··· Listed entries

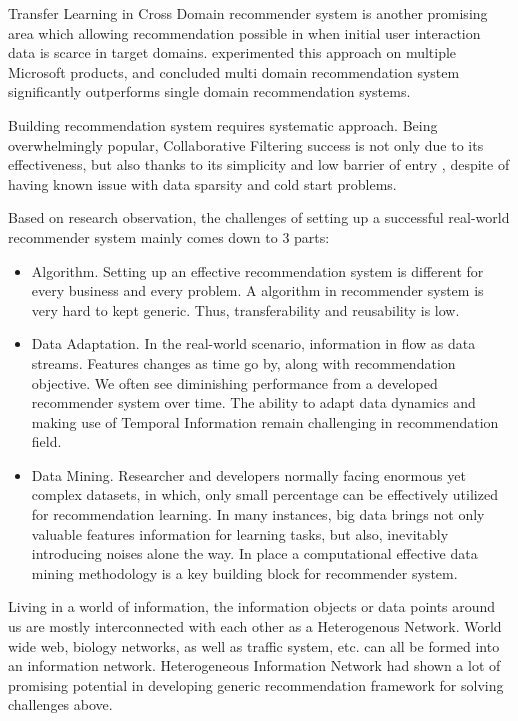 Transfer Learning \citep{Pan2010} in Cross Domain recommender system is another promising area which allowing recommendation possible in when initial user interaction data is scarce in target domains. \citet{Elkahky2015} experimented this approach on multiple Microsoft products, and concluded multi domain recommendation system significantly outperforms single domain recommendation systems. 


Building recommendation system requires systematic approach. Being overwhelmingly popular, Collaborative Filtering success is not only due to its effectiveness, but also thanks to its simplicity and low barrier of entry \citep{Amatriain2016}, despite of having known issue with data sparsity and cold start problems.

Based on research observation, the challenges of setting up a successful real-world recommender system mainly comes down to 3 parts:  

\begin{itemize}
\item Algorithm. Setting up an effective recommendation system is different for every business and every problem. A algorithm in recommender system is very hard to kept generic. Thus, transferability and reusability is low.

\item Data Adaptation. In the real-world scenario, information in flow as data streams. Features changes as time go by, along with recommendation objective. We often see diminishing performance from a developed recommender system over time. The ability to adapt data dynamics and making use of Temporal Information remain challenging in recommendation field.

\item Data Mining. Researcher and developers normally facing enormous yet complex datasets, in which, only small percentage can be effectively utilized for recommendation learning. In many instances, big data brings not only valuable features information for learning tasks, but also, inevitably introducing noises alone the way. In place a computational effective data mining methodology is a key building block for recommender system.
\end{itemize}

Living in a world of information, the information objects or data points around us are mostly interconnected with each other as a Heterogenous Network. World wide web, biology networks, as well as traffic system, etc. can all be formed into an information network. Heterogeneous Information Network had shown a lot of promising potential in developing generic recommendation framework for solving challenges above.



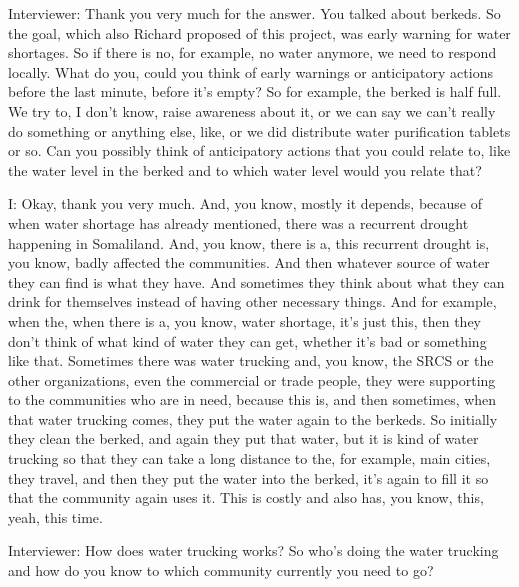 Interviewer:   Thank you very much for the answer. You talked about berkeds. So the goal, which also Richard proposed of this project, was early warning for water shortages. So if there is no, for example, no water anymore, we need to respond locally. What do you, could you think of early warnings or anticipatory actions before the last minute, before it's empty? So for example, the berked is half full. We try to, I don't know, raise awareness about it, or we can say we can't really do something or anything else, like, or we did distribute water purification tablets or so. Can you possibly think of anticipatory actions that you could relate to, like the water level in the berked and to which water level would you relate that? 

I: Okay, thank you very much. And, you know, mostly it depends, because of when water shortage has already mentioned, there was a recurrent drought happening in Somaliland. And, you know, there is a, this recurrent drought is, you know, badly affected the communities. And then whatever source of water they can find is what they have. And sometimes they think about what they can drink for themselves instead of having other necessary things. And for example, when the, when there is a, you know, water shortage, it's just this, then they don't think of what kind of water they can get, whether it's bad or something like that. Sometimes there was water trucking and, you know, the SRCS or the other organizations, even the commercial or trade people, they were supporting to the communities who are in need, because this is, and then sometimes, when that water trucking comes, they put the water again to the berkeds. So initially they clean the berked, and again they put that water, but it is kind of water trucking so that they can take a long distance to the, for example, main cities, they travel, and then they put the water into the berked, it's again to fill it so that the community again uses it. This is costly and also has, you know, this, yeah, this time. 

Interviewer:  How does water trucking works? So who's doing the water trucking and how do you know to which community currently you need to go? 

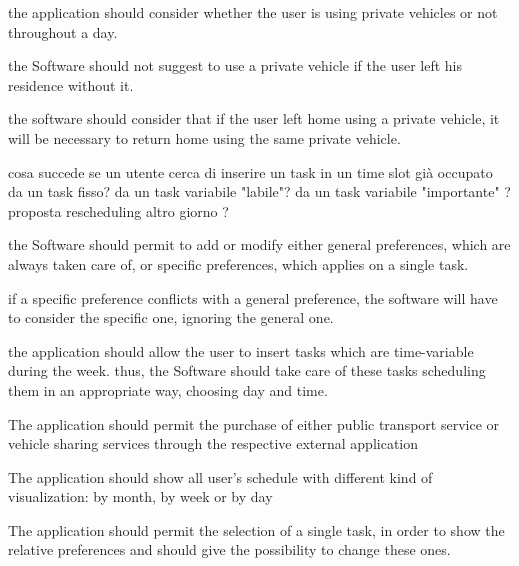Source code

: \begin{requirementList}
    \item the application should consider whether the user is using private vehicles or not throughout a day. 
    \begin{enumerate}[label={[}R 11.\arabic*{]}:]
    \item the Software should not suggest to use a private vehicle if the user left his residence without it.
   
    \item the software should consider that if the user left home using a private vehicle, it will be necessary to return home using the same private vehicle.
    \end{enumerate} 
    \item cosa succede se un utente cerca di inserire un task in un time slot già occupato da un task fisso? da un task variabile "labile"? da un task variabile "importante" ? proposta rescheduling altro giorno ?
    
    \item the Software should permit to add or modify either general preferences, which are always taken care of, or specific preferences, which applies on a single task.
    \begin{enumerate}[label={[}R 13.\arabic*{]}:]
    \item if a specific preference conflicts with a general preference, the software will have to consider the specific one, ignoring the general one.
    \end{enumerate}
    
    \item the application should allow the user to insert tasks which are time-variable during the week. thus, the Software should take care of these tasks scheduling them in an appropriate way, choosing day and time.
    
    \item The application should permit the purchase of either public transport service or vehicle sharing services through the respective external application
    
    \item The application should show all user's schedule with different kind of visualization: by month, by week or by day
    
    \item The application should permit the selection of a single task, in order to show the relative preferences and should give the possibility to change these ones.
    

\end{requirementList}
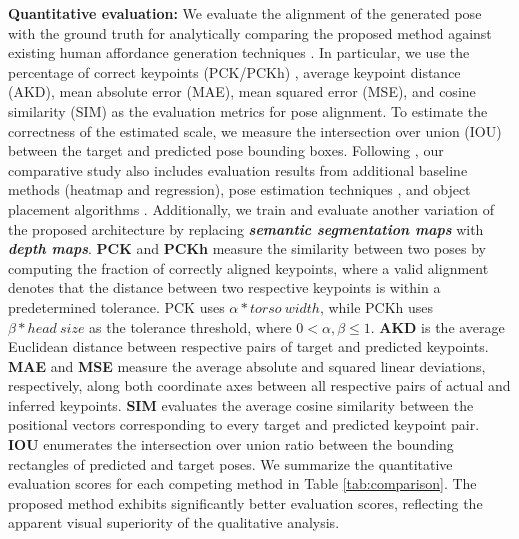 \noindent
\textbf{Quantitative evaluation:}
We evaluate the alignment of the generated pose with the ground truth for analytically comparing the proposed method against existing human affordance generation techniques \cite{wang2017binge, yao2023scene, zhang2022inpaint}. In particular, we use the percentage of correct keypoints (PCK/PCKh) \cite{yang2012articulated}, average keypoint distance (AKD), mean absolute error (MAE), mean squared error (MSE), and cosine similarity (SIM) as the evaluation metrics for pose alignment. To estimate the correctness of the estimated scale, we measure the intersection over union (IOU) between the target and predicted pose bounding boxes. Following \cite{yao2023scene}, our comparative study also includes evaluation results from additional baseline methods (heatmap and regression), pose estimation techniques \cite{artacho2020unipose, li2021pose}, and object placement algorithms \cite{zhang2020learning, zhou2022learning}. Additionally, we train and evaluate another variation of the proposed architecture by replacing \emph{\textbf{semantic segmentation maps}} with \emph{\textbf{depth maps}}. \textbf{PCK} and \textbf{PCKh} measure the similarity between two poses by computing the fraction of correctly aligned keypoints, where a valid alignment denotes that the distance between two respective keypoints is within a predetermined tolerance. PCK uses $\alpha * torso~width$, while PCKh uses $\beta * head~size$ as the tolerance threshold, where $0 < \alpha, \beta \leqslant 1$. \textbf{AKD} is the average Euclidean distance between respective pairs of target and predicted keypoints. \textbf{MAE} and \textbf{MSE} measure the average absolute and squared linear deviations, respectively, along both coordinate axes between all respective pairs of actual and inferred keypoints. \textbf{SIM} evaluates the average cosine similarity between the positional vectors corresponding to every target and predicted keypoint pair. \textbf{IOU} enumerates the intersection over union ratio between the bounding rectangles of predicted and target poses. We summarize the quantitative evaluation scores for each competing method in Table \ref{tab:comparison}. The proposed method exhibits significantly better evaluation scores, reflecting the apparent visual superiority of the qualitative analysis.

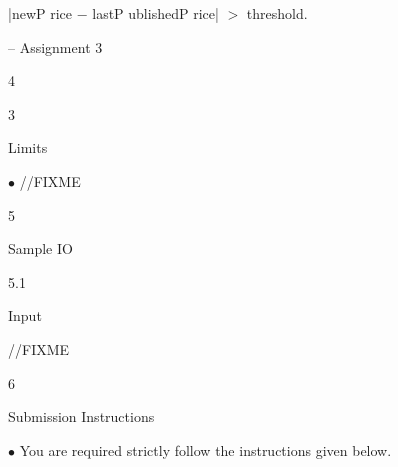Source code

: \documentclass[a4paper,portrait,12pt]{article}
\begin{document}
\begin{flushleft}
|newP rice $-$ lastP ublishedP rice| $>$ threshold.
\end{flushleft}





\begin{flushleft}
\newpage
-- Assignment 3
\end{flushleft}





4





3





\begin{flushleft}
Limits
\end{flushleft}


\begin{flushleft}
$\bullet$ //FIXME
\end{flushleft}





5





\begin{flushleft}
Sample IO
\end{flushleft}





5.1





\begin{flushleft}
Input
\end{flushleft}





\begin{flushleft}
//FIXME
\end{flushleft}





6





\begin{flushleft}
Submission Instructions
\end{flushleft}


\begin{flushleft}
$\bullet$ You are required strictly follow the instructions given below.
\end{flushleft}
\end{document}
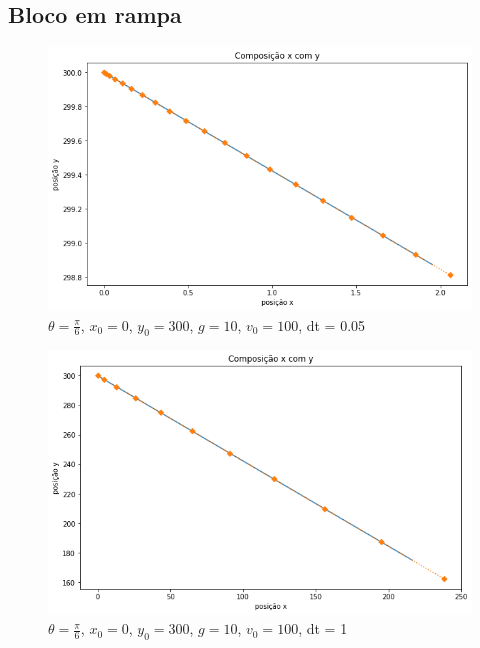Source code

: \documentclass[12pt]{article}
\begin{document}
\subsection{Bloco em rampa}
\begin{figure}[H]
  \centering
  \includegraphics[scale = 0.6]{imagens/(blocoemrampa)composicaoxydt=0.05tf=1.png}
  \caption{$\theta = \frac{\pi}{6}$, $x_0 = 0$, $y_0 = 300$, $g = 10$, $v_0 = 100$, dt = 0.05}
\end{figure}
\begin{figure}[H]
  \centering
  \includegraphics[scale = 0.6]{imagens/(blocoemrampa)composicaoxydt=1tf=10.png}
  \caption{$\theta = \frac{\pi}{6}$, $x_0 = 0$, $y_0 = 300$, $g = 10$, $v_0 = 100$, dt = 1}
\end{figure}
\end{document}
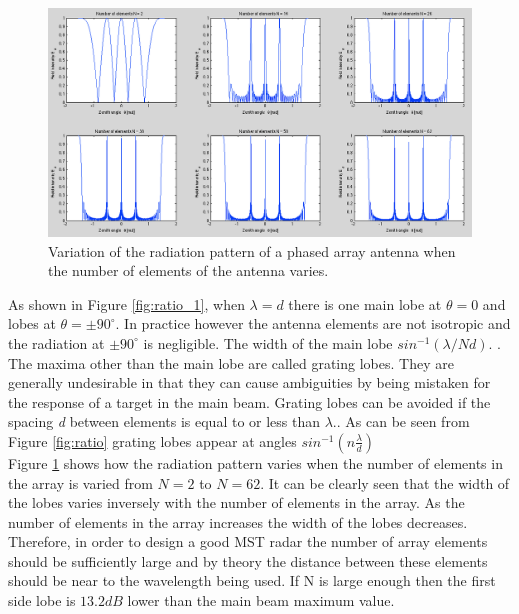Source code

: \documentclass{article}
\begin{document}
\begin{figure}[h!]
\centering
\includegraphics[width=\textwidth]{Figures/elements.png}
\caption{Variation of the radiation pattern of a phased array antenna when the number of elements of the antenna varies.}
\label{fig:elements}
\end{figure}

As shown in Figure \ref{fig:ratio_1}, when $\lambda = d$ there is one main lobe at $\theta = 0$ and lobes at $\theta =  \pm 90^{\circ}$.  In practice however the antenna elements are not isotropic and the radiation at $\pm 90^{\circ}$ is negligible. The width of the main lobe $sin^{-1}(\lambda/Nd)$. \cite{Rottger:2000ip}. The maxima other than the main lobe are called grating lobes. They are generally undesirable in that they can cause ambiguities by being mistaken for the response of a target in the main beam. Grating lobes can be avoided if the spacing \textit{d} between elements is equal to or less than $\lambda$.\cite{Skolnik:2001irs}. As can be seen from Figure \ref{fig:ratio} grating lobes appear at angles $sin^{-1}(n\frac{\lambda}{d})$ \cite{Rottger:2000ip}\\

Figure \ref{fig:elements} shows how the radiation pattern varies when the number of elements in the array is varied from $N = 2$ to $N = 62$. It can be clearly seen that the width of the lobes varies inversely with the number of elements in the array. As the number of elements in the array increases the width of the lobes decreases.\\

Therefore, in order to design a good MST radar the number of array elements should be sufficiently large and by theory the distance between these elements should be near to the wavelength being used. If N is large enough then the first side lobe is $13.2 dB$ lower than the main beam maximum value.\cite{Skolnik:2001irs}\\
\end{document}
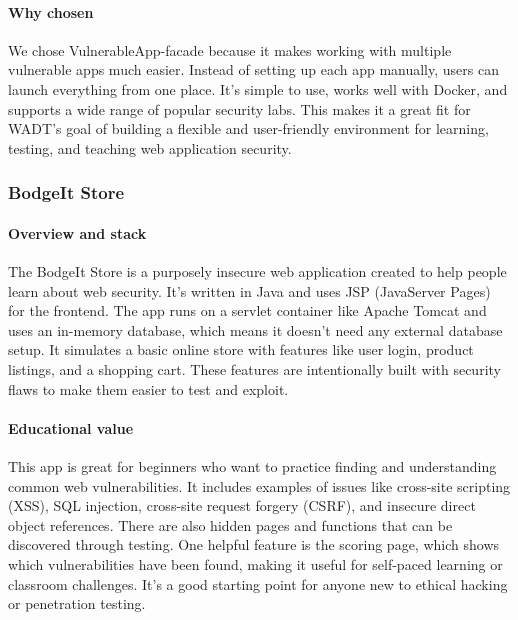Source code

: \documentclass[12pt]{article}
\begin{document}
\paragraph{Why chosen}
We chose VulnerableApp-facade because it makes working with multiple vulnerable apps much easier. Instead of setting up each app manually, users can launch everything from one place. It’s simple to use, works well with Docker, and supports a wide range of popular security labs. This makes it a great fit for WADT’s goal of building a flexible and user-friendly environment for learning, testing, and teaching web application security.

\subsubsection{BodgeIt Store}

\paragraph{Overview and stack}
The BodgeIt Store is a purposely insecure web application created to help people learn about web security. It’s written in Java and uses JSP (JavaServer Pages) for the frontend. The app runs on a servlet container like Apache Tomcat and uses an in-memory database, which means it doesn’t need any external database setup. It simulates a basic online store with features like user login, product listings, and a shopping cart. These features are intentionally built with security flaws to make them easier to test and exploit.

\paragraph{Educational value}
This app is great for beginners who want to practice finding and understanding common web vulnerabilities. It includes examples of issues like cross-site scripting (XSS), SQL injection, cross-site request forgery (CSRF), and insecure direct object references. There are also hidden pages and functions that can be discovered through testing. One helpful feature is the scoring page, which shows which vulnerabilities have been found, making it useful for self-paced learning or classroom challenges. It’s a good starting point for anyone new to ethical hacking or penetration testing.
\end{document}
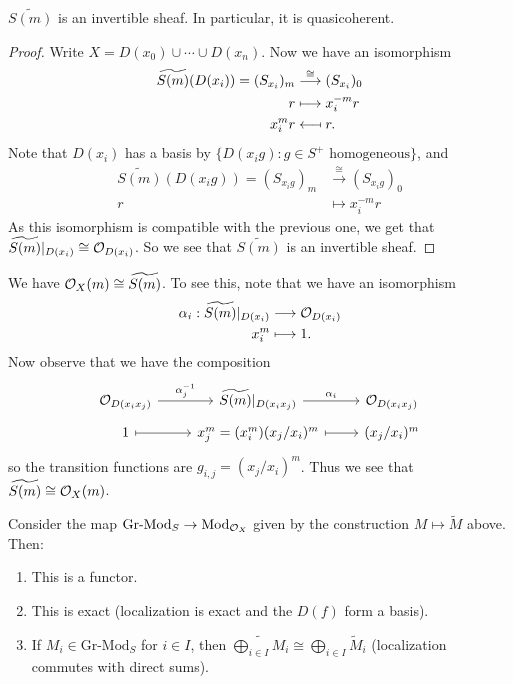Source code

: \begin{prop}
  $\widetilde{S(m)}$ is an invertible
  sheaf. In particular, it is quasicoherent.
\end{prop}

\begin{proof}
  Write $X = D(x_0) \cup \cdots \cup D(x_n)$.
  Now we have an isomorphism
  \begin{align*}
    \widetilde{S(m)}(D(x_i))
    = (S_{x_i})_m
    &\overset{\cong}{\longrightarrow}
    (S_{x_i})_0 \\
    r &\longmapsto x_i^{-m} r \\
    x_i^m r &\mathrel{\reflectbox{\ensuremath{\longmapsto}}} r.
  \end{align*}
  Note that $D(x_i)$ has a basis by
  $\{D(x_i g) : g \in S^+ \text{ homogeneous}\}$,
  and
  \begin{align*}
    \widetilde{S(m)}(D(x_i g))
    = (S_{x_i g})_m
    &\overset{\cong}{\longrightarrow}
    (S_{x_i g})_0 \\
    r &\longmapsto x_i^{-m} r
  \end{align*}
  As this isomorphism is compatible
  with the previous one, we get that
  $\widetilde{S(m)}|_{D(x_i)} \cong \OO_{D(x_i)}$.
  So we see that
  $\widetilde{S(m)}$ is an invertible sheaf.
\end{proof}

\begin{remark}
  We have $\OO_X(m) \cong \widetilde{S(m)}$.
  To see this, note that we have an
  isomorphism
  \begin{align*}
    \alpha_i : \widetilde{S(m)}|_{D(x_i)}
    &\longrightarrow
    \OO_{D(x_i)} \\
    x_i^m  &\longmapsto 1.
  \end{align*}
  Now observe that we have the composition
  \[
    \begin{tikzcd}[row sep=tiny]
      \OO_{D(x_i x_j)} \ar[r, "\alpha_j^{-1}"]
      & \widetilde{S(m)}|_{D(x_i x_j)} \ar[r, "\alpha_i"]
      & \OO_{D(x_i x_j)} \\
      1 \ar[r, mapsto] & x_j^m = (x_i^m)(x_j / x_i)^m
      \ar[r, mapsto] & (x_j / x_i)^m
    \end{tikzcd}
  \]
  so the transition functions are
  $g_{i, j} = (x_j / x_i)^m$. Thus
  we see that $\widetilde{S(m)} \cong \OO_X(m)$.
\end{remark}

\begin{remark}
  Consider the map
  $\mathrm{Gr}\text{-}\mathrm{Mod}_S \to \mathrm{Mod}_{\OO_X}$
  given by the construction
  $M \mapsto \widetilde{M}$ above. Then:
  \begin{enumerate}
    \item This is a functor.
    \item This is exact (localization
      is exact and the $D(f)$ form a basis).
    \item If $M_i \in \mathrm{Gr}\text{-}\mathrm{Mod}_S$
      for $i \in I$, then
      $\widetilde{\bigoplus_{i \in I} M_i} \cong \bigoplus_{i \in I} \widetilde{M}_i$
      (localization commutes with
      direct sums).
  \end{enumerate}
\end{remark}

······

- What the task asks
Among the lines above, find those containing the word "requirementList" and copy each.

- Task solution
: \begin{requirementList}
\end{requirementList}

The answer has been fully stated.